We need your help. We are conducting a study of user login and access control systems using this methodology. You may participate anonymously. Please Post Your System's Answer To The Five Questions . Thank you!

Introduction: Conventional Systems

In a five-minute appraisal, a typical dialogue with someone claiming that they have a secure server while using username/password authentication would predictably go along these lines:
Q1: Can you use strong authentication as provided by cryptography to control user access?
A: No. The main reason is that this would strongly increase cost and reduce usability when compared with a username/password system. [1] , [2]

Q2: How is user access controlled?
A: Access is controlled by username/password, with entries protected online by server-authenticated SSL. [3]

Q3: How do you protect against dictionary attack?
A: User is locked out after three failed attempts.

Q4: How do you protect against someone stealing the password file online?
A: Our servers are in SAS 70 Type II certified data centers, behind advanced firewalls, with network security assurance, actionable vulnerability management, security auditing, and are secure.

Q5: How about if someone has onsite physical access to the server? For example, an employee, a technician?
A: Our employees and service providers are all vetted and trusted, must pass through two-factor authentication barriers, and our servers are in a secure building.
Let's reflect on these answers. Each answer given above to Q3, Q4, and Q5 works as a link in a chain, where the weakest link defines the security. If one answer is broken, the security of the system is broken.
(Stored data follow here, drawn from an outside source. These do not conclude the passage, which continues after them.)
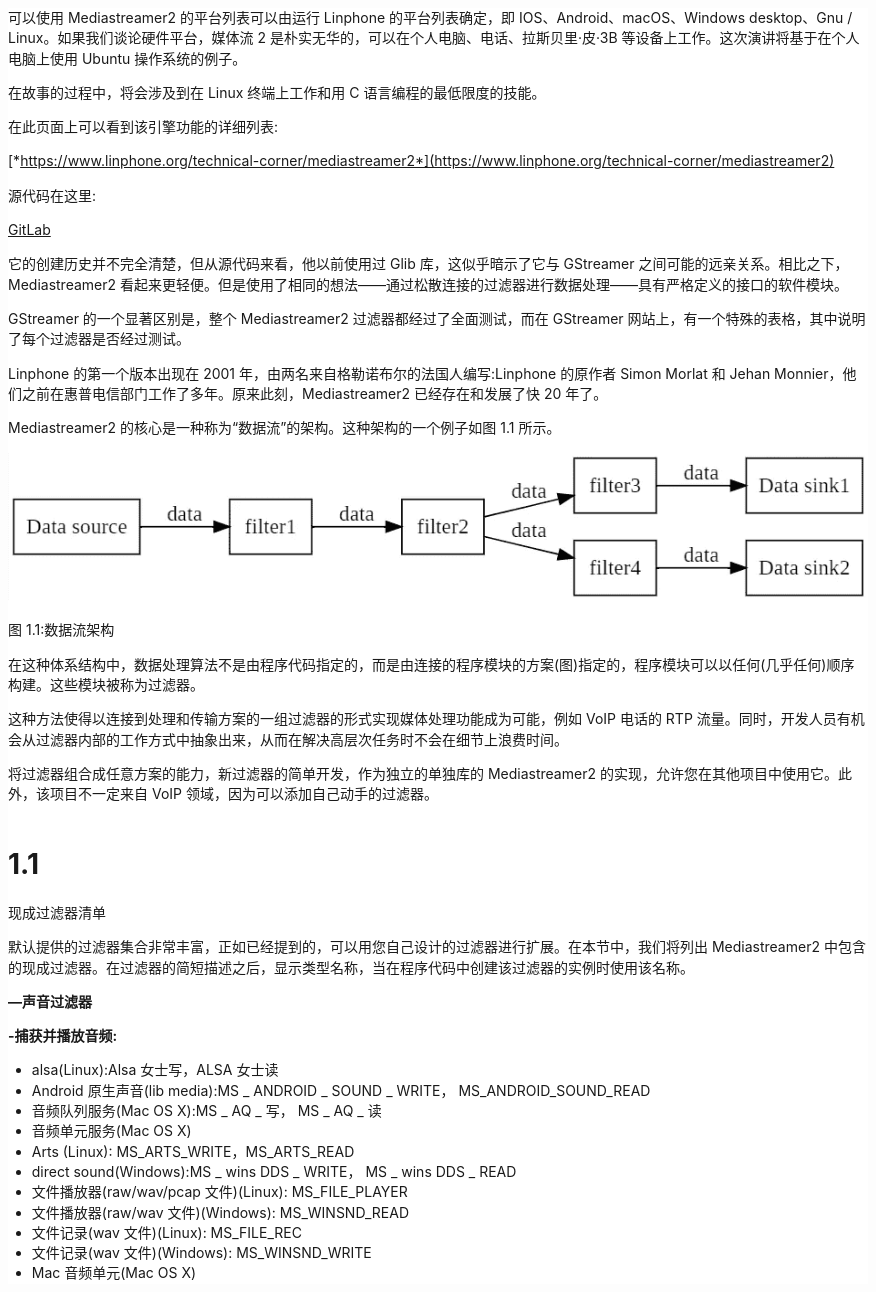 可以使用 Mediastreamer2 的平台列表可以由运行 Linphone 的平台列表确定，即 IOS、Android、macOS、Windows desktop、Gnu / Linux。如果我们谈论硬件平台，媒体流 2 是朴实无华的，可以在个人电脑、电话、拉斯贝里·皮·3B 等设备上工作。这次演讲将基于在个人电脑上使用 Ubuntu 操作系统的例子。

在故事的过程中，将会涉及到在 Linux 终端上工作和用 C 语言编程的最低限度的技能。

在此页面上可以看到该引擎功能的详细列表:

[*https://www.linphone.org/technical-corner/mediastreamer2*](https://www.linphone.org/technical-corner/mediastreamer2)

源代码在这里:

[GitLab](https://gitlab.linphone.org/BC/public/mediastreamer2)

它的创建历史并不完全清楚，但从源代码来看，他以前使用过 Glib 库，这似乎暗示了它与 GStreamer 之间可能的远亲关系。相比之下，Mediastreamer2 看起来更轻便。但是使用了相同的想法——通过松散连接的过滤器进行数据处理——具有严格定义的接口的软件模块。

GStreamer 的一个显著区别是，整个 Mediastreamer2 过滤器都经过了全面测试，而在 GStreamer 网站上，有一个特殊的表格，其中说明了每个过滤器是否经过测试。

Linphone 的第一个版本出现在 2001 年，由两名来自格勒诺布尔的法国人编写:Linphone 的原作者 Simon Morlat 和 Jehan Monnier，他们之前在惠普电信部门工作了多年。原来此刻，Mediastreamer2 已经存在和发展了快 20 年了。

Mediastreamer2 的核心是一种称为“数据流”的架构。这种架构的一个例子如图 1.1 所示。

![](img/af0725206ac236f843280090a125bd4d.png)

图 1.1:数据流架构

在这种体系结构中，数据处理算法不是由程序代码指定的，而是由连接的程序模块的方案(图)指定的，程序模块可以以任何(几乎任何)顺序构建。这些模块被称为过滤器。

这种方法使得以连接到处理和传输方案的一组过滤器的形式实现媒体处理功能成为可能，例如 VoIP 电话的 RTP 流量。同时，开发人员有机会从过滤器内部的工作方式中抽象出来，从而在解决高层次任务时不会在细节上浪费时间。

将过滤器组合成任意方案的能力，新过滤器的简单开发，作为独立的单独库的 Mediastreamer2 的实现，允许您在其他项目中使用它。此外，该项目不一定来自 VoIP 领域，因为可以添加自己动手的过滤器。

# 1.1
现成过滤器清单

默认提供的过滤器集合非常丰富，正如已经提到的，可以用您自己设计的过滤器进行扩展。在本节中，我们将列出 Mediastreamer2 中包含的现成过滤器。在过滤器的简短描述之后，显示类型名称，当在程序代码中创建该过滤器的实例时使用该名称。

**—声音过滤器**

**-捕获并播放音频:**

*   alsa(Linux):Alsa 女士写，ALSA 女士读
*   Android 原生声音(lib media):MS _ ANDROID _ SOUND _ WRITE，
    MS_ANDROID_SOUND_READ
*   音频队列服务(Mac OS X):MS _ AQ _ 写，
    MS _ AQ _ 读
*   音频单元服务(Mac OS X)
*   Arts (Linux): MS_ARTS_WRITE，MS_ARTS_READ
*   direct sound(Windows):MS _ wins DDS _ WRITE，
    MS _ wins DDS _ READ
*   文件播放器(raw/wav/pcap 文件)(Linux):
    MS_FILE_PLAYER
*   文件播放器(raw/wav 文件)(Windows):
    MS_WINSND_READ
*   文件记录(wav 文件)(Linux): MS_FILE_REC
*   文件记录(wav 文件)(Windows): MS_WINSND_WRITE
*   Mac 音频单元(Mac OS X)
Regarding the Q3 answer, the "3-strikes-you-are-out" dictionary attack defense is defeated, for example, by an adversary that cycles tries over a large number of accounts, with an interval time for returning to each account that is long enough to avoid detection. Additionally, it can be defeated by spoofing and phishing attacks, with or without a man-in-the-middle attack, even with SSL encryption, two-factor authentication, and one-time passwords.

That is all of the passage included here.